Las personas enfermas son quienes están más interesados en su posible sanación, por su vida y por su salud. Y ante una situación irreversible, son quienes tiene el derecho de gestionar, o ayudar a ello, su manera de despedirse: Quienes solicitan ayuda para morir, lo hacen tras largas y profundas reflexiones , de una forma madura y no repentina. Y esa reflexión y decisión se lleva a cabo ante una situación de enfermedad irreversible y de muerte próxima.

No parece justo el afirmar que mediante la eutanasia se le quita la vida a una persona. La vida la quita la enfermedad y el deterioro.
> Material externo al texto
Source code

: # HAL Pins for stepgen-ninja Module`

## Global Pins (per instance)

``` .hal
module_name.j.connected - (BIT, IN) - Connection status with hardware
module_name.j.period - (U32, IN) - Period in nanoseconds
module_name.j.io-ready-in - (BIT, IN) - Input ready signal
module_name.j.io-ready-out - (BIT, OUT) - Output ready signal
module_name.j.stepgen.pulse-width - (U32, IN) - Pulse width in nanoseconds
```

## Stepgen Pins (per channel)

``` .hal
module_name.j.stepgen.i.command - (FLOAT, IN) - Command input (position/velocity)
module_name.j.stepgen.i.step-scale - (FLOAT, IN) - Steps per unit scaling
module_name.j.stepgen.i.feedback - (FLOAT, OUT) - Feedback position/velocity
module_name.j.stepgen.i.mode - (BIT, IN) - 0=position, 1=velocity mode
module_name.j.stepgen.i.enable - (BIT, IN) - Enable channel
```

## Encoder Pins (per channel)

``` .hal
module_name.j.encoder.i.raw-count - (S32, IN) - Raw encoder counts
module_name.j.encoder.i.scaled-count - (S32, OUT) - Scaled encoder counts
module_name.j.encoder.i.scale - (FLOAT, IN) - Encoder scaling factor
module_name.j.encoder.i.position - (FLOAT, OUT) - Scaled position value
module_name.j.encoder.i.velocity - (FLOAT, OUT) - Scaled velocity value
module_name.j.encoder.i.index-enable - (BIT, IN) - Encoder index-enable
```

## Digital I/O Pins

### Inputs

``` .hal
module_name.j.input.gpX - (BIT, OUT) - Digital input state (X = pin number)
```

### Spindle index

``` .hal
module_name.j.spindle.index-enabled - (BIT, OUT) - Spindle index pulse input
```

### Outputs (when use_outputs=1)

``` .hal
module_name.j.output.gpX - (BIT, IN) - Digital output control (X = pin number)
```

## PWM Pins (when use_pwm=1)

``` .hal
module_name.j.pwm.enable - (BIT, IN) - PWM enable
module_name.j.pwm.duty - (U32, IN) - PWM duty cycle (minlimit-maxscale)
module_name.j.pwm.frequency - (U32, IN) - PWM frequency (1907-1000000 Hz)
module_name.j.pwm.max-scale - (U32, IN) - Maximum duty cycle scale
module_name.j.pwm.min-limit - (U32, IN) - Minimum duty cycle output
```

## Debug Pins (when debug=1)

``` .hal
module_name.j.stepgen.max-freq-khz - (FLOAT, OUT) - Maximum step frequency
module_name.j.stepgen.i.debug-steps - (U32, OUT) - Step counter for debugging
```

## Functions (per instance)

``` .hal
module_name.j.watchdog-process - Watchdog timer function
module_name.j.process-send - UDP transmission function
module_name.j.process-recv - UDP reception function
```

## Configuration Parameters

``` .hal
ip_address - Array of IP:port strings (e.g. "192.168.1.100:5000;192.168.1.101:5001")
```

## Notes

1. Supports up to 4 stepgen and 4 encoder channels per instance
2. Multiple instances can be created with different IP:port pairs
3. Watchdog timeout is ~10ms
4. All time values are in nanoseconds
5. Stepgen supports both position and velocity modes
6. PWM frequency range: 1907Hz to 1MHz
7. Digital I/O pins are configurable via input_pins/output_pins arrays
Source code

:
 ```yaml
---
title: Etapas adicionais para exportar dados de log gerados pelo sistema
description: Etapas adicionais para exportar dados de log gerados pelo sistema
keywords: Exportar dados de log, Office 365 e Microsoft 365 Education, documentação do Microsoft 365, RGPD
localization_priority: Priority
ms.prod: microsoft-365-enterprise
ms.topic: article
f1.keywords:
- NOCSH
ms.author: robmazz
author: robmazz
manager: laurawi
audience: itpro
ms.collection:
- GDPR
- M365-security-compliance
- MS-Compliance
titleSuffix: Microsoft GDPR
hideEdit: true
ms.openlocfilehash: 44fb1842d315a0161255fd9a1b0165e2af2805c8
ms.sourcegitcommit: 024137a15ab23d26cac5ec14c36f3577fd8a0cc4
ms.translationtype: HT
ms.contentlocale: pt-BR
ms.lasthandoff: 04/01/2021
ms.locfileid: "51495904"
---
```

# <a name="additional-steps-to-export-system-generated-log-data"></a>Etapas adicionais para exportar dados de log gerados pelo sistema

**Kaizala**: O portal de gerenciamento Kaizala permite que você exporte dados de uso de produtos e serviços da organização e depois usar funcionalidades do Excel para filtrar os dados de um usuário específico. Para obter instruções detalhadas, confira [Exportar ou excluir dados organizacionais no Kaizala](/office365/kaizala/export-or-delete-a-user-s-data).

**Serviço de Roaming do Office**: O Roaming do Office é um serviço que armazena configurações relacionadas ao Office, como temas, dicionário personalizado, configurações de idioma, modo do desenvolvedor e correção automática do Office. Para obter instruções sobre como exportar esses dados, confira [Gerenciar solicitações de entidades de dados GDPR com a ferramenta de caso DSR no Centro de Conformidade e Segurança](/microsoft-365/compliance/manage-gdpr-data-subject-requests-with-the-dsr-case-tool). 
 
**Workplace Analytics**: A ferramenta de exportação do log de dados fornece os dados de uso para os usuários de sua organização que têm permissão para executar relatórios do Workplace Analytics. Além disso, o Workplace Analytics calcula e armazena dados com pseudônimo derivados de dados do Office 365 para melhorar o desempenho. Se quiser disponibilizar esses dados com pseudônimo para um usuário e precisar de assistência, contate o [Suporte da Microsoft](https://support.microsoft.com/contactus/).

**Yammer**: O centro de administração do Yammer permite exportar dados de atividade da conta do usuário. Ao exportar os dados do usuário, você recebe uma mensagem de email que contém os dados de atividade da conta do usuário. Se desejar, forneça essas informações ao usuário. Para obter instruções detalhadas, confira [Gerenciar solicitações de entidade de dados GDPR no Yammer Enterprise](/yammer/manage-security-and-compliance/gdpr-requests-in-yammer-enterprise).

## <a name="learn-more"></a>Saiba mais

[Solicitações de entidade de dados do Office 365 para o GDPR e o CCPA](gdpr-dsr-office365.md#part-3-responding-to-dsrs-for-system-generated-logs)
Salvo conocidas excepciones (accidente, muerte súbita por infarto, etc) , morir no es algo que suceda de manera simple e instantánea, sino más bien es un devenir en el que desemboca la vida. La eutanasia no se pone en práctica si el paciente no la solicita , de manera consciente, repetida y libre. Y esa solicitud tiene una única finalidad: ayudar al enfermo a llevar a cabo lo que su dignidad estima y no puede realizar por si mismo.